I have copied two of my posts from other threads.

1) I don't want to do that. I want an equation of the form in three dimensions. Here energy is not simple to describe. The components of mass, potential and kinetic energy interact with the gravitational field.

2) If we take the centre of gravity of a perfect sphere and have a plane running through it. We can then define x, y and z axes tilted so each is axis has the same angle to the plane. If we then set a path that when projected onto the intersection of pairs of axes is at 45 degrees all axes that describe the path perpendicular to the plane then change at the same rate. As a baseline for mapping the effects of rates of change this can map a straight line path.

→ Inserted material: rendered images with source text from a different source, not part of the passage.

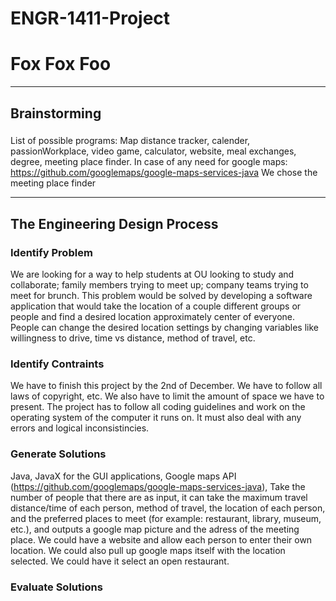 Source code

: # ENGR-1411-Project
# Fox Fox Foo

---
## Brainstorming
###
List of possible programs:  Map distance tracker, calender, passionWorkplace, video game, calculator, website, meal exchanges,
degree, meeting place finder.
In case of any need for google maps: https://github.com/googlemaps/google-maps-services-java
We chose the meeting place finder

---
## The Engineering Design Process

### Identify Problem
  We are looking for a way to help students at OU looking to study and collaborate; family members trying to meet up; company teams
trying to meet for brunch. This problem would be solved by developing a software application that would take the location of a couple
different groups or people and find a desired location approximately center of everyone. People can change the desired location settings
by changing variables like willingness to drive, time vs distance, method of travel, etc.

### Identify Contraints
  We have to finish this project by the 2nd of December. We have to follow all laws of copyright, etc. We also have to limit the amount of
space we have to present. The project has to follow all coding guidelines and work on the operating system of the computer it runs on. It
must also deal with any errors and logical inconsistincies.

### Generate Solutions
  Java, JavaX for the GUI applications, Google maps API (https://github.com/googlemaps/google-maps-services-java), Take the number of
people that there are as input, it can take the maximum travel distance/time of each person, method of travel, the location of each person,
and the preferred places to meet (for example: restaurant, library, museum, etc.), and outputs a google map picture and the adress of the
meeting place. We could have a website and allow each person to enter their own location. We could also pull up google maps itself with the
location selected. We could have it select an open restaurant.

### Evaluate Solutions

This can then be adapted for curved trajectories. Extending this path out to an imaginary spherical surface the mass within the surface can be defined to be of any size with a radius of choice. Comparisons are then easy to make against the baseline straight path. It would be interesting to see what effects we could model on the interchange of energy under various conditions. To include the electric, magnetic and gravitational fields. With an equivalent value for rate of change at equidistant points the effects on energy of multi-mass systems would be fairly straightforward. Just an idea.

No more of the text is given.